Try it:
As the answer, give every line of the records that includes the word "with".

+ + + + +

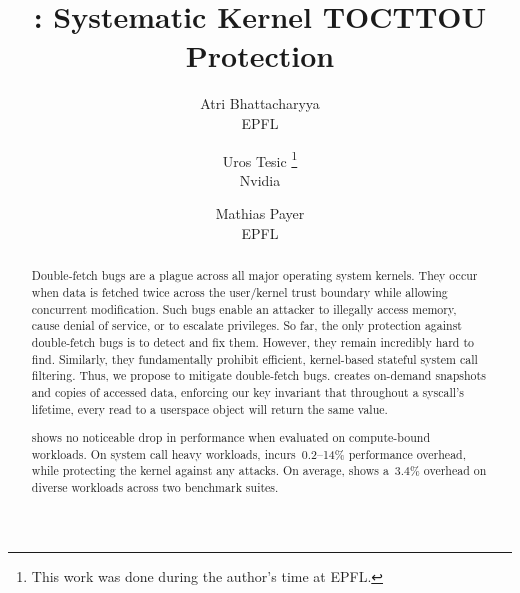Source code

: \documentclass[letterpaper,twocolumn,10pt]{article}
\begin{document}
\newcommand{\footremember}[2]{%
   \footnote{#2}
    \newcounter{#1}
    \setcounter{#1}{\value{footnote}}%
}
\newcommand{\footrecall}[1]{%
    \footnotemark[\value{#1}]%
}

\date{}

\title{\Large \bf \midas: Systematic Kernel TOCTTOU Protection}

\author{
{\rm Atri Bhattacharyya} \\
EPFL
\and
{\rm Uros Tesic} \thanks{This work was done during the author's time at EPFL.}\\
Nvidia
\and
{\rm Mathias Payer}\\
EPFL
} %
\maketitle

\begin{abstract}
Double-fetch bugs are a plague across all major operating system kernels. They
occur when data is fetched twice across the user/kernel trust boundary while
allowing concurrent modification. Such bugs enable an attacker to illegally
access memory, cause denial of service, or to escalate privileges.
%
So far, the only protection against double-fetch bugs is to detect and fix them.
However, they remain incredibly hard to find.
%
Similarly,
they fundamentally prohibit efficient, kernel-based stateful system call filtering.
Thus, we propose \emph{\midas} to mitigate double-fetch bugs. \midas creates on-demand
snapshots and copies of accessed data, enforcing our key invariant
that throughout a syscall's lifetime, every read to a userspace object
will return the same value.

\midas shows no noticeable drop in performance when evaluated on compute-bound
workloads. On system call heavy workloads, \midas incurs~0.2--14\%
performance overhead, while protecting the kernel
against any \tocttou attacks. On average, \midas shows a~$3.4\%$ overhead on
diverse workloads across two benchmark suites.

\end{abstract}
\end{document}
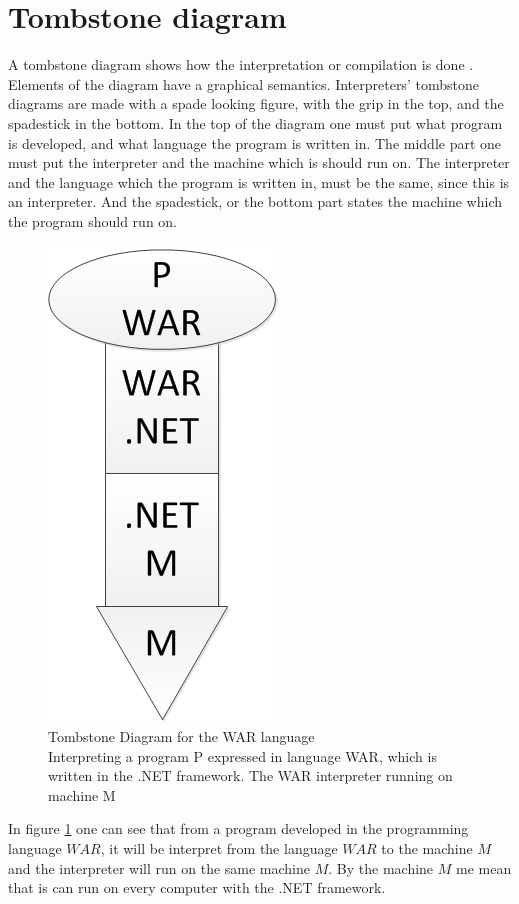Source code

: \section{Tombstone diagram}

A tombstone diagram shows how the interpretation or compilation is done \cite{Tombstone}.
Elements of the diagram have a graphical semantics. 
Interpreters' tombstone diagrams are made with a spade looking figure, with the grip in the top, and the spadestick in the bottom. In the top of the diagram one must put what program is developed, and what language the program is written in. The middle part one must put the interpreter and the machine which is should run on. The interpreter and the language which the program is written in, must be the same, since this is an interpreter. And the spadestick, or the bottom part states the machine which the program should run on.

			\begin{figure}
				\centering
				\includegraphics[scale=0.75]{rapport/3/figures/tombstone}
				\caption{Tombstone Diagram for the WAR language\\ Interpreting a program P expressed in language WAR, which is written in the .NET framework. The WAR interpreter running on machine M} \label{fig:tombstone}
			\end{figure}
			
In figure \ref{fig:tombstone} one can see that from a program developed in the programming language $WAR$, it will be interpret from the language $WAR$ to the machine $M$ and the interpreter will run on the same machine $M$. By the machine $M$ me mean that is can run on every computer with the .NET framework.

+ + + + +

Output for this task:
Interpreters' tombstone diagrams are made with a spade looking figure, with the grip in the top, and the spadestick in the bottom. In the top of the diagram one must put what program is developed, and what language the program is written in. The middle part one must put the interpreter and the machine which is should run on. The interpreter and the language which the program is written in, must be the same, since this is an interpreter. And the spadestick, or the bottom part states the machine which the program should run on.
In figure \ref{fig:tombstone} one can see that from a program developed in the programming language $WAR$, it will be interpret from the language $WAR$ to the machine $M$ and the interpreter will run on the same machine $M$. By the machine $M$ me mean that is can run on every computer with the .NET framework.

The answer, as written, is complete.